Refusing to delegate
No one can do it like you can. Training someone takes longer than doing it yourself. By the time you explain it, you could have finished it. So you keep everything on your plate. Customer service, bookkeeping, content creation, strategy. You’re the CEO and the intern, because trusting others feels like losing control.
This isn’t dedication. It’s fear dressed up as perfectionism. Every task you refuse to delegate is an hour you can’t spend on growth. The entrepreneurs scaling past you aren’t more talented. They just learned to let go. Your business can’t grow beyond what you can personally handle. Stop being the bottleneck in your own company. Train someone once, benefit forever.
Skipping the gym
Exercise is for people with time. You’ll get fit when the business is stable. When things calm down. When you hit your revenue goals. Your body can wait, but opportunities can’t. Every hour in the gym is an hour not building your empire. You’ll worry about your health when you can afford to.
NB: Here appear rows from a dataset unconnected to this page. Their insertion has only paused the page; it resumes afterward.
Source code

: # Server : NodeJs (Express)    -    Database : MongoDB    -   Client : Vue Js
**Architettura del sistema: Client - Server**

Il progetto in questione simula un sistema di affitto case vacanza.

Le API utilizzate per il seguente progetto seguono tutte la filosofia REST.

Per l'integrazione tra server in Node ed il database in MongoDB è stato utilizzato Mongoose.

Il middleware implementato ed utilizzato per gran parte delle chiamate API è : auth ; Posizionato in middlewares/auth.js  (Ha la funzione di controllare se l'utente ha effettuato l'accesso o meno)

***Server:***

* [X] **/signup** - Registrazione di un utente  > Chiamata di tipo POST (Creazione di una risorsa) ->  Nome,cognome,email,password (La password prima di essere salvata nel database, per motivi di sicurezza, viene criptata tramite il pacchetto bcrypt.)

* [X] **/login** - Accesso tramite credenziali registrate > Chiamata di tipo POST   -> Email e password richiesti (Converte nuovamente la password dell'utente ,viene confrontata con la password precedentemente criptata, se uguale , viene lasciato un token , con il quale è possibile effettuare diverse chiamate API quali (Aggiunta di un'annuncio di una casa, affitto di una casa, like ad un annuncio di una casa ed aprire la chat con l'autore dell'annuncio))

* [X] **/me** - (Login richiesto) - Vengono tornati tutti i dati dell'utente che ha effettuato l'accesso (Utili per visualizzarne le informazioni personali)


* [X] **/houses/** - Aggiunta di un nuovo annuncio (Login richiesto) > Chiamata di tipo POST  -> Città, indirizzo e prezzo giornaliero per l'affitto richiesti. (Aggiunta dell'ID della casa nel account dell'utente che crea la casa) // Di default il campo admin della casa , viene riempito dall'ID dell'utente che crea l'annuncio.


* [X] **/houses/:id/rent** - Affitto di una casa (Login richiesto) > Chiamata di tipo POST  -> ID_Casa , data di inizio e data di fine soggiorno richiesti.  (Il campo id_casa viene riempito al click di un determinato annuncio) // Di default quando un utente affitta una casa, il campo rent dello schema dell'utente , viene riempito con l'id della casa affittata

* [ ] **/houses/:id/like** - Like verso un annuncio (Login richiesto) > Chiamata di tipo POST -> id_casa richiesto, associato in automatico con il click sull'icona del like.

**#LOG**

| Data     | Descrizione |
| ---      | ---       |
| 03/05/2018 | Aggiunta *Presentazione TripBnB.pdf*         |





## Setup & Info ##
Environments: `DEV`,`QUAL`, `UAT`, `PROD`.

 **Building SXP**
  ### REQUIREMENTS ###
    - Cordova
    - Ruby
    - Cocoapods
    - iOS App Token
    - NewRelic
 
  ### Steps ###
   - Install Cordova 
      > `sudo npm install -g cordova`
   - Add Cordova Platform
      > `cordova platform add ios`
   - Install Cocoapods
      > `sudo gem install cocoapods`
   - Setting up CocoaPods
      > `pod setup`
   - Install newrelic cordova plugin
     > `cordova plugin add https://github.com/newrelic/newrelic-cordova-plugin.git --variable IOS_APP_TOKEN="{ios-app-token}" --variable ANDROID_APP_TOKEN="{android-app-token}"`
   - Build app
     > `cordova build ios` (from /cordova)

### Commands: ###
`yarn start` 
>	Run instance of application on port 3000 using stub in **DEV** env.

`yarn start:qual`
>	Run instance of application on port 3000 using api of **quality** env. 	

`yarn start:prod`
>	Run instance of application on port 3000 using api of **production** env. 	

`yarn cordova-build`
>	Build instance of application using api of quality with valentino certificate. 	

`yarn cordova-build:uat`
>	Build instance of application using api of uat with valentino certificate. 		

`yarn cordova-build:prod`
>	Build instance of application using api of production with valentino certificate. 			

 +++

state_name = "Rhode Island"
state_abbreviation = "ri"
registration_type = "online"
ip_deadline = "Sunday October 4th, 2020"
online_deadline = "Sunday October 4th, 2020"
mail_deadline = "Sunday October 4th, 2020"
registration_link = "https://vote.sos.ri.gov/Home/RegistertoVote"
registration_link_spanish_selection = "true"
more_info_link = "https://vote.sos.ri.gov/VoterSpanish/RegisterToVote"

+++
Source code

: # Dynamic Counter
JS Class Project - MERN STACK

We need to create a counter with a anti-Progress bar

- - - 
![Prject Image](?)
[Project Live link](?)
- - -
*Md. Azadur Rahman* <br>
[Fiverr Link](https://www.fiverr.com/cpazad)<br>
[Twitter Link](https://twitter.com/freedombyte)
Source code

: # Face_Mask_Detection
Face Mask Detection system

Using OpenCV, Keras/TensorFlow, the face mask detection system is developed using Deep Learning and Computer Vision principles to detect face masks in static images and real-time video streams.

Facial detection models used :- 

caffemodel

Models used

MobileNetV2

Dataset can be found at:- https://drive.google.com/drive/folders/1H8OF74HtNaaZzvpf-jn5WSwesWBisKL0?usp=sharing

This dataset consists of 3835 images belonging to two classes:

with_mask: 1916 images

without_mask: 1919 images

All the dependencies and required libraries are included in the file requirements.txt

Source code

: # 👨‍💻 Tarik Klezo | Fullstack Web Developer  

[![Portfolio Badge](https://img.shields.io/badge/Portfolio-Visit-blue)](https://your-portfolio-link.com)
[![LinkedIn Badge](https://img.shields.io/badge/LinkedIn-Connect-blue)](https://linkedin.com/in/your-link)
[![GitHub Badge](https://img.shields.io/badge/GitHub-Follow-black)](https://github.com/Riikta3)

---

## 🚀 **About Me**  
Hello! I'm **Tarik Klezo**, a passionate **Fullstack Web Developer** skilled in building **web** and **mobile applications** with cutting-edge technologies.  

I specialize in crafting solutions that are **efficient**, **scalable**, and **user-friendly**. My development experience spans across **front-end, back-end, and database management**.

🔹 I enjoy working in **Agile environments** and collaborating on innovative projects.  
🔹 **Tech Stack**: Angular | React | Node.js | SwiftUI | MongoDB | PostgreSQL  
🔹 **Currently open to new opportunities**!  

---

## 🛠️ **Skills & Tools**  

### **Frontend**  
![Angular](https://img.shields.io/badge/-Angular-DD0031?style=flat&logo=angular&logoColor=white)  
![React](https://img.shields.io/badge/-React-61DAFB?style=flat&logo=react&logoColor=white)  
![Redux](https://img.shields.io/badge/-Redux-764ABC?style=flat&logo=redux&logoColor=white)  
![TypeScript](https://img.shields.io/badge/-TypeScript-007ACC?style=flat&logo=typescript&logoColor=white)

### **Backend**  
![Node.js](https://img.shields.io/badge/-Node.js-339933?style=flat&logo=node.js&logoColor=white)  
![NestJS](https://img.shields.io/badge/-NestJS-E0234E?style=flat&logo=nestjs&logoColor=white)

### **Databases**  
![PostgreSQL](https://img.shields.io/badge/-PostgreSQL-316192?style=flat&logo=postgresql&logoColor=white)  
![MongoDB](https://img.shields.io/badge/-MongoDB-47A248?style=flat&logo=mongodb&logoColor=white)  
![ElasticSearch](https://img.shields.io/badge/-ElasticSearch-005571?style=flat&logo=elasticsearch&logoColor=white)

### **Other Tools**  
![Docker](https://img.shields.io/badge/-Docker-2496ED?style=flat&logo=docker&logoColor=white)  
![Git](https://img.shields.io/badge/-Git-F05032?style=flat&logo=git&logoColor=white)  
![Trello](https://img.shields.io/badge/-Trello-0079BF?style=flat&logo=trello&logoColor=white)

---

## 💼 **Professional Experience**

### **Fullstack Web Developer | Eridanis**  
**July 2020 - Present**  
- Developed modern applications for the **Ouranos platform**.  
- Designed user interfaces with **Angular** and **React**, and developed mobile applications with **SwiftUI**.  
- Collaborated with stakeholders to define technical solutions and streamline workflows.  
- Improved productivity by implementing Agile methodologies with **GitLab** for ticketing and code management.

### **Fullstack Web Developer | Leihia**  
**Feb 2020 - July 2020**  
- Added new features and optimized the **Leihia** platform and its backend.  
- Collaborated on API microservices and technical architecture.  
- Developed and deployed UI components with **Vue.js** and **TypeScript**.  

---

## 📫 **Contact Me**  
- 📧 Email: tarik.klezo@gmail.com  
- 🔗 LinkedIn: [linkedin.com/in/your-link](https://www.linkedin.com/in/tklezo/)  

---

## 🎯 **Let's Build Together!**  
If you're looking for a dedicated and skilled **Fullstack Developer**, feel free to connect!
This trade-off will cost you everything. Your energy crashes at 3pm. Your back hurts from hunching over your laptop. Your brain fog gets worse every month. You’re building a business on a foundation that’s crumbling. It’s not aspirational to be rich and unhealthy. Physical activity is effective in reducing burnout and improving overall work performance: it’s science. A strong body fuels a strong business. Every hour at the gym is an investment in being able to work at all. Your business needs you healthy more than it needs you hustling.
Stop normalizing dysfunction and calling it entrepreneurship
Entrepreneurship got hijacked. Somewhere along the way, we decided that success meant sacrifice. That growth required grinding yourself down. That building a business meant destroying yourself in the process. We turned toxic behaviors into requirements and wondered why so many entrepreneurs burn out, break down, or give up entirely.
Stop these 7 habits for a happier, healthier and more successful you: believing you have to earn your rest when rest is what earns you clarity. Only spending time with entrepreneurs and missing insights from everyone else. Thinking chaos equals progress when focus drives results. Turning every conversation into a pitch and forgetting how to connect. Making exhaustion your personality instead of planning properly. Refusing to delegate because your ego won’t let you. Skipping the gym while your body and brain deteriorate. This is self-sabotage with better branding.